#### [RECORDS TO USE]
╭──
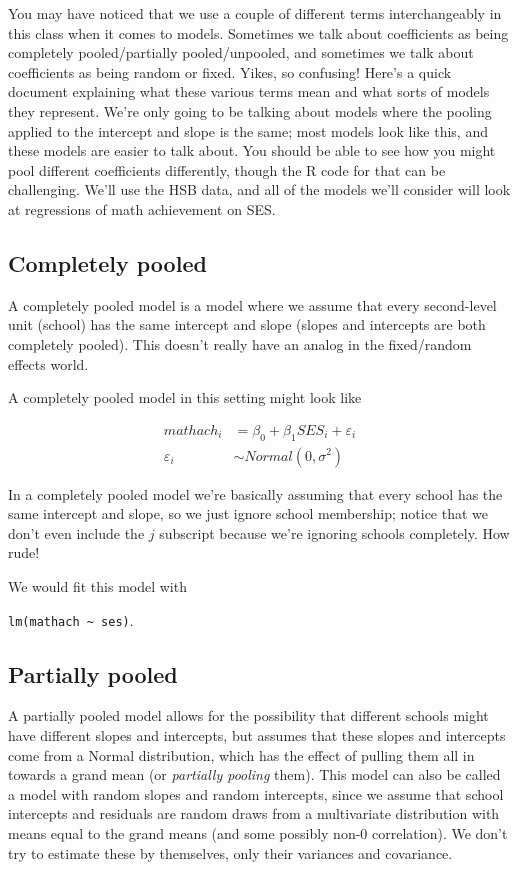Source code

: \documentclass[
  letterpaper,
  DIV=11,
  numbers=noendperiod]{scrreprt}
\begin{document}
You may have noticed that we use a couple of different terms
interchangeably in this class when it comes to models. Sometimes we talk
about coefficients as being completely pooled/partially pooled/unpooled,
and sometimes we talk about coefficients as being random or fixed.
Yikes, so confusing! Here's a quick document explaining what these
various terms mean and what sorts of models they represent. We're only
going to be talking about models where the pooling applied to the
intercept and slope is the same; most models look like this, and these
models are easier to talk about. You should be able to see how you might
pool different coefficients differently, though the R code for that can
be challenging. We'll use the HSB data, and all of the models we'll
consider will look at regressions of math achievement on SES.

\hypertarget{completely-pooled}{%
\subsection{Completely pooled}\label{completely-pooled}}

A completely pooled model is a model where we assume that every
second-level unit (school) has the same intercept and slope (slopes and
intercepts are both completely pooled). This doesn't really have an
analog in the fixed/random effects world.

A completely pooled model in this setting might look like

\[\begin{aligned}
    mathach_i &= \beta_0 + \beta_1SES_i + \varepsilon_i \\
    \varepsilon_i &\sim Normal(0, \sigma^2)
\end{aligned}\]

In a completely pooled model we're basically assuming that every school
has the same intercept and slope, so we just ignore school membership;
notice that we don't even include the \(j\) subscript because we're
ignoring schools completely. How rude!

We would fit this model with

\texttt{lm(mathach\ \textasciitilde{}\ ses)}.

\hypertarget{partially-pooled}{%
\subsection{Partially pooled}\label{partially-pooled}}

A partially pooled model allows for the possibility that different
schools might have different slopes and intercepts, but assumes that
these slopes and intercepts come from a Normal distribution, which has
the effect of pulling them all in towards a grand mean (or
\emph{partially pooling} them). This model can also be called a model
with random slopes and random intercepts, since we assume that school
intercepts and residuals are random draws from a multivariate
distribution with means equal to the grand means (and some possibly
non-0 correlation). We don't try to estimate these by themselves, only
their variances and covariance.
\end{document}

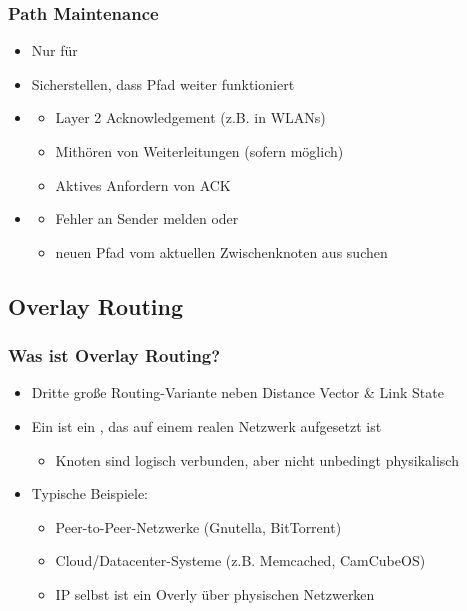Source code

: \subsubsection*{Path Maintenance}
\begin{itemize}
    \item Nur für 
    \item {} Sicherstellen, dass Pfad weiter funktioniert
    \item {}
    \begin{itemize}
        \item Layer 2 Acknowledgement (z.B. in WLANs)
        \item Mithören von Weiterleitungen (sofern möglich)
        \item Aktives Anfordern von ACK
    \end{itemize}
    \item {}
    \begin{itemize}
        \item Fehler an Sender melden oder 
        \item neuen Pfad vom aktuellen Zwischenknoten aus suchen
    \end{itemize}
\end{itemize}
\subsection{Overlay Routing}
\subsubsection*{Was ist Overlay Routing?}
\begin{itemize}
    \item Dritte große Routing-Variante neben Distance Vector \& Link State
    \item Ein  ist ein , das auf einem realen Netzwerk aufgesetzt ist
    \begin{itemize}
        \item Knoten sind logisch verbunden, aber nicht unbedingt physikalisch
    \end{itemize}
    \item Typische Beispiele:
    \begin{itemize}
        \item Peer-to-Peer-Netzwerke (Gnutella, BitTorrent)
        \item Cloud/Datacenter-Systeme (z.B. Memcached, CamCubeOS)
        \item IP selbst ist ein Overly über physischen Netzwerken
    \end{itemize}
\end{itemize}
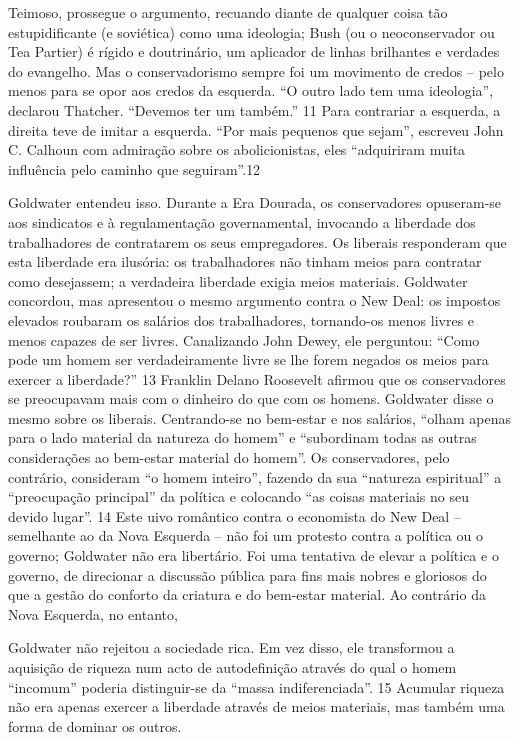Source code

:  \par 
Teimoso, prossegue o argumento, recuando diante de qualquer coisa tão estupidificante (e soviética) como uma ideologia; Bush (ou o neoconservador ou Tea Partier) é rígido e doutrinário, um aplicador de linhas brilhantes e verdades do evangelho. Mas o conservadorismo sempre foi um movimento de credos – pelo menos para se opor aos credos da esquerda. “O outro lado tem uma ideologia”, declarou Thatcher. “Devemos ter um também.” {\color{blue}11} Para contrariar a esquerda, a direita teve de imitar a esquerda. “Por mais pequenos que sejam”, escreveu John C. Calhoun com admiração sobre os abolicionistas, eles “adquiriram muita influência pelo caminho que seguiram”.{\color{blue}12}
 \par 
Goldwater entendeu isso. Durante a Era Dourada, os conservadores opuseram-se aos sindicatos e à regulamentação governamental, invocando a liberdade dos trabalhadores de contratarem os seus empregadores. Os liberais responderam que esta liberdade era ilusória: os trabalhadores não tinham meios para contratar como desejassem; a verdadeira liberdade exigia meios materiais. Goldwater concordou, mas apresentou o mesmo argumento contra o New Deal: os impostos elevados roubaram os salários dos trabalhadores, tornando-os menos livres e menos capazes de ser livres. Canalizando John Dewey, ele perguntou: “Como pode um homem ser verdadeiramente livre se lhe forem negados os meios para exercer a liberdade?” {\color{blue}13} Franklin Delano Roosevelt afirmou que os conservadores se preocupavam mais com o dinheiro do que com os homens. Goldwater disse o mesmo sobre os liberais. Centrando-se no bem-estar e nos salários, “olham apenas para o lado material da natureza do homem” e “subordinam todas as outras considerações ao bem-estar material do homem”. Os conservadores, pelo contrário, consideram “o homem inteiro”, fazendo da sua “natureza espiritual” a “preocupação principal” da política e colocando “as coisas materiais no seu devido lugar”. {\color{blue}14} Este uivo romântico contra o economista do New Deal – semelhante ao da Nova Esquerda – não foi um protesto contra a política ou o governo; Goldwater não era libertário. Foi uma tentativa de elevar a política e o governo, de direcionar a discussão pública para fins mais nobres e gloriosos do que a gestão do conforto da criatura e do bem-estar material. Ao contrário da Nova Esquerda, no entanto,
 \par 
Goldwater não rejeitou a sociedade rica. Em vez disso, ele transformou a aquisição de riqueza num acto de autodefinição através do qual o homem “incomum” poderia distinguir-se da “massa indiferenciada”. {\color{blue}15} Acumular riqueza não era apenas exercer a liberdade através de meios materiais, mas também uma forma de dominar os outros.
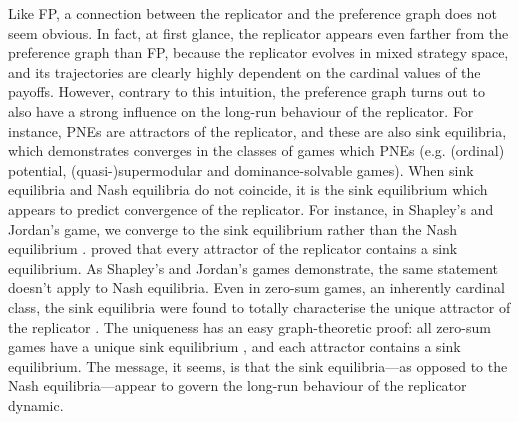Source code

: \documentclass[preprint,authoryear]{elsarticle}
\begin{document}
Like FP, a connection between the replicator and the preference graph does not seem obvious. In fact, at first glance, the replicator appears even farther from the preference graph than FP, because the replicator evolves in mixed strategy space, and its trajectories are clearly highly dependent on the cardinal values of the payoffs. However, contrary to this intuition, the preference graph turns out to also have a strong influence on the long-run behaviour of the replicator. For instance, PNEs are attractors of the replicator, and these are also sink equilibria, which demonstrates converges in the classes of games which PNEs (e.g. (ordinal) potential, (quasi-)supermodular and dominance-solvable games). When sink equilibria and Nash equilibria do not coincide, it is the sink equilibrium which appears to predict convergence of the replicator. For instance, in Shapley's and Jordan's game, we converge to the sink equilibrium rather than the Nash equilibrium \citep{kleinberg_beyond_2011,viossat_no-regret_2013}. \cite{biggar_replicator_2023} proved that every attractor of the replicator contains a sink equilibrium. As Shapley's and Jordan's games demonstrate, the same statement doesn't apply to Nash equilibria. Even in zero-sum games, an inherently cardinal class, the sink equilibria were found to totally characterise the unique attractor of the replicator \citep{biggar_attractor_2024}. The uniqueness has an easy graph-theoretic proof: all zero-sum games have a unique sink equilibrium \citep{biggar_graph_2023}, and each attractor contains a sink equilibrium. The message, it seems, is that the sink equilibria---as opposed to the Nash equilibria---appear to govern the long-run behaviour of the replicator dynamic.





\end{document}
╰──
#### [PROBLEM TO SOLVE]
A complete answer gives every line of the data that includes "being".

#### [EXERCISE OUTPUT]
about coefficients as being completely pooled/partially pooled/unpooled,
and sometimes we talk about coefficients as being random or fixed.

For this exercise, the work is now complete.